The European Union and the United States have denounced the death sentences handed to deposed president Mohamed Morsi and more than 100 others by an Egyptian court.
The court on Saturday delivered the death sentences for their role in a mass jailbreak during the 2011 uprising against Hosni Mubarak.
The EU said the penalty stemmed from a flawed trial and was “cruel and inhumane”.
“The court decision to seek the death penalty… was taken at the end of a mass trial that was not in line with Egypt’s obligations under international law,” the EU’s top diplomat Federica Mogherini said in a statement.
Mogherini added that Egypt had to guarantee defendants’ rights to a fair trial and to an independent investigation. Her statement said the EU believed the sentence would be revised upon an appeal.
The US expressed “deep concern” after the verdict.

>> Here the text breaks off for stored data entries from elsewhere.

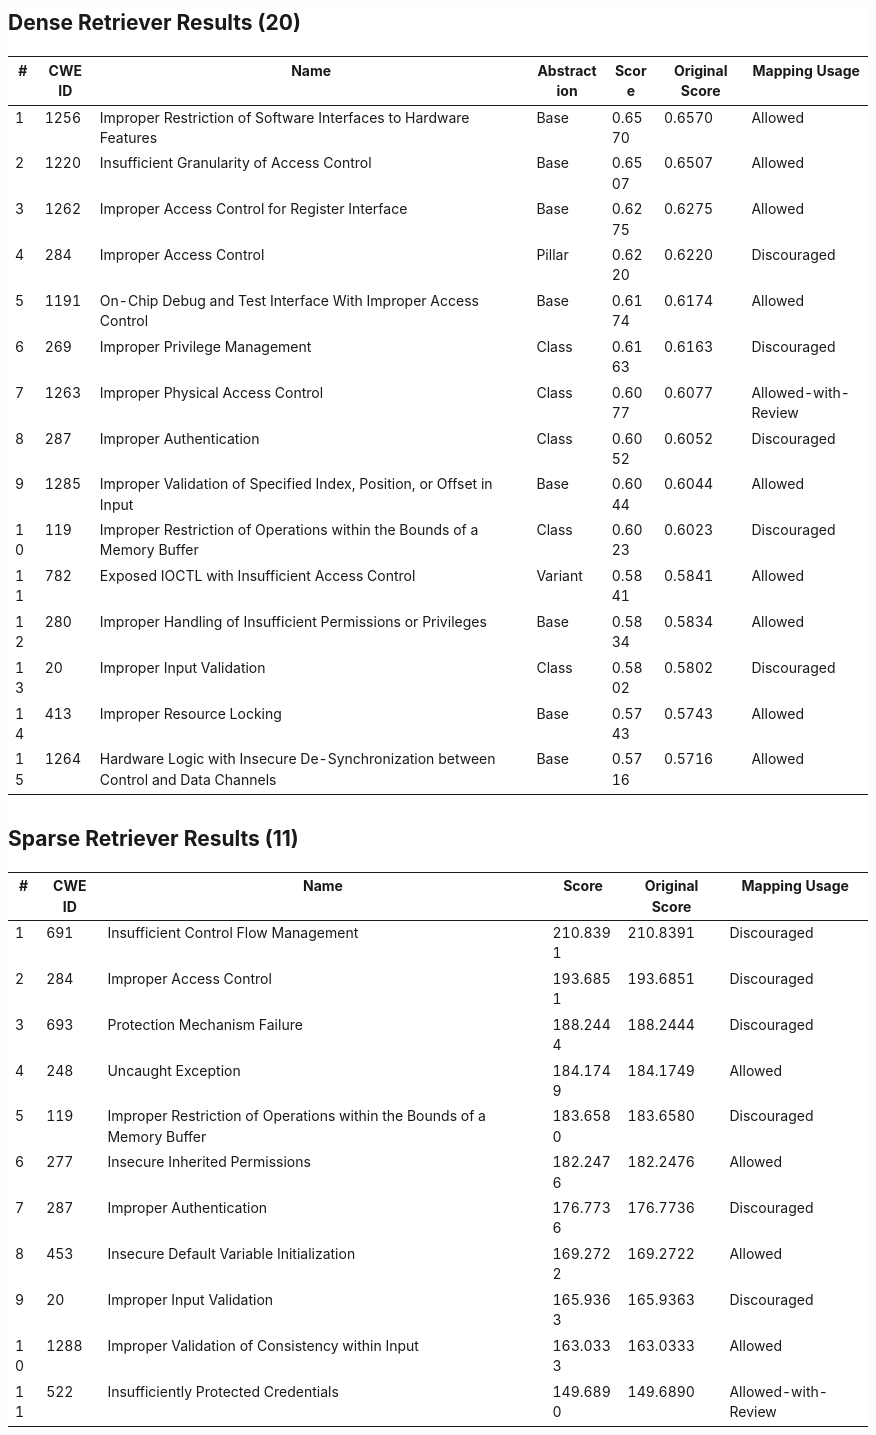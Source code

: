 ## Dense Retriever Results (20)
| # | CWE ID | Name | Abstraction | Score | Original Score | Mapping Usage |
|---|--------|------|-------------|-------|----------------|---------------|
| 1 | 1256 | Improper Restriction of Software Interfaces to Hardware Features | Base | 0.6570 | 0.6570 | Allowed |
| 2 | 1220 | Insufficient Granularity of Access Control | Base | 0.6507 | 0.6507 | Allowed |
| 3 | 1262 | Improper Access Control for Register Interface | Base | 0.6275 | 0.6275 | Allowed |
| 4 | 284 | Improper Access Control | Pillar | 0.6220 | 0.6220 | Discouraged |
| 5 | 1191 | On-Chip Debug and Test Interface With Improper Access Control | Base | 0.6174 | 0.6174 | Allowed |
| 6 | 269 | Improper Privilege Management | Class | 0.6163 | 0.6163 | Discouraged |
| 7 | 1263 | Improper Physical Access Control | Class | 0.6077 | 0.6077 | Allowed-with-Review |
| 8 | 287 | Improper Authentication | Class | 0.6052 | 0.6052 | Discouraged |
| 9 | 1285 | Improper Validation of Specified Index, Position, or Offset in Input | Base | 0.6044 | 0.6044 | Allowed |
| 10 | 119 | Improper Restriction of Operations within the Bounds of a Memory Buffer | Class | 0.6023 | 0.6023 | Discouraged |
| 11 | 782 | Exposed IOCTL with Insufficient Access Control | Variant | 0.5841 | 0.5841 | Allowed |
| 12 | 280 | Improper Handling of Insufficient Permissions or Privileges  | Base | 0.5834 | 0.5834 | Allowed |
| 13 | 20 | Improper Input Validation | Class | 0.5802 | 0.5802 | Discouraged |
| 14 | 413 | Improper Resource Locking | Base | 0.5743 | 0.5743 | Allowed |
| 15 | 1264 | Hardware Logic with Insecure De-Synchronization between Control and Data Channels | Base | 0.5716 | 0.5716 | Allowed |

## Sparse Retriever Results (11)
| # | CWE ID | Name | Score | Original Score | Mapping Usage |
|---|--------|------|-------|---------------|---------------|
| 1 | 691 | Insufficient Control Flow Management | 210.8391 | 210.8391 | Discouraged |
| 2 | 284 | Improper Access Control | 193.6851 | 193.6851 | Discouraged |
| 3 | 693 | Protection Mechanism Failure | 188.2444 | 188.2444 | Discouraged |
| 4 | 248 | Uncaught Exception | 184.1749 | 184.1749 | Allowed |
| 5 | 119 | Improper Restriction of Operations within the Bounds of a Memory Buffer | 183.6580 | 183.6580 | Discouraged |
| 6 | 277 | Insecure Inherited Permissions | 182.2476 | 182.2476 | Allowed |
| 7 | 287 | Improper Authentication | 176.7736 | 176.7736 | Discouraged |
| 8 | 453 | Insecure Default Variable Initialization | 169.2722 | 169.2722 | Allowed |
| 9 | 20 | Improper Input Validation | 165.9363 | 165.9363 | Discouraged |
| 10 | 1288 | Improper Validation of Consistency within Input | 163.0333 | 163.0333 | Allowed |
| 11 | 522 | Insufficiently Protected Credentials | 149.6890 | 149.6890 | Allowed-with-Review |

“We have consistently spoken out against the practice of mass trials and sentences, which are conducted in a manner that is inconsistent with Egypt’s international obligations and the rule of law,” an unnamed state department official said on Sunday.

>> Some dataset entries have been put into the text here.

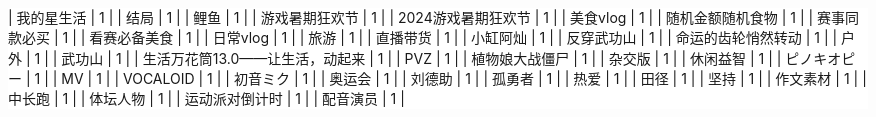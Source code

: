 | 我的星生活 | 1 |
| 结局 | 1 |
| 鲤鱼 | 1 |
| 游戏暑期狂欢节 | 1 |
| 2024游戏暑期狂欢节 | 1 |
| 美食vlog | 1 |
| 随机金额随机食物 | 1 |
| 赛事同款必买 | 1 |
| 看赛必备美食 | 1 |
| 日常vlog | 1 |
| 旅游 | 1 |
| 直播带货 | 1 |
| 小缸阿灿 | 1 |
| 反穿武功山 | 1 |
| 命运的齿轮悄然转动 | 1 |
| 户外 | 1 |
| 武功山 | 1 |
| 生活万花筒13.0——让生活，动起来 | 1 |
| PVZ | 1 |
| 植物娘大战僵尸 | 1 |
| 杂交版 | 1 |
| 休闲益智 | 1 |
| ピノキオピー | 1 |
| MV | 1 |
| VOCALOID | 1 |
| 初音ミク | 1 |
| 奥运会 | 1 |
| 刘德助 | 1 |
| 孤勇者 | 1 |
| 热爱 | 1 |
| 田径 | 1 |
| 坚持 | 1 |
| 作文素材 | 1 |
| 中长跑 | 1 |
| 体坛人物 | 1 |
| 运动派对倒计时 | 1 |
| 配音演员 | 1 |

Noting that they were preliminary sentences, the official added: “We continue to stress the need for due process and individualised judicial processes for all Egyptians in the interests of justice.”
The court’s verdict on Saturday has already prompted immediate condemnations from Amnesty International and the Turkish president.
Many of those sentenced on Saturday were tried in absentia.
The sentences are subject to legal appeal and the court will pronounce its final decision on June 2, since under Egyptian law, death sentences are referred to the grand mufti, the government’s interpreter of Islamic law.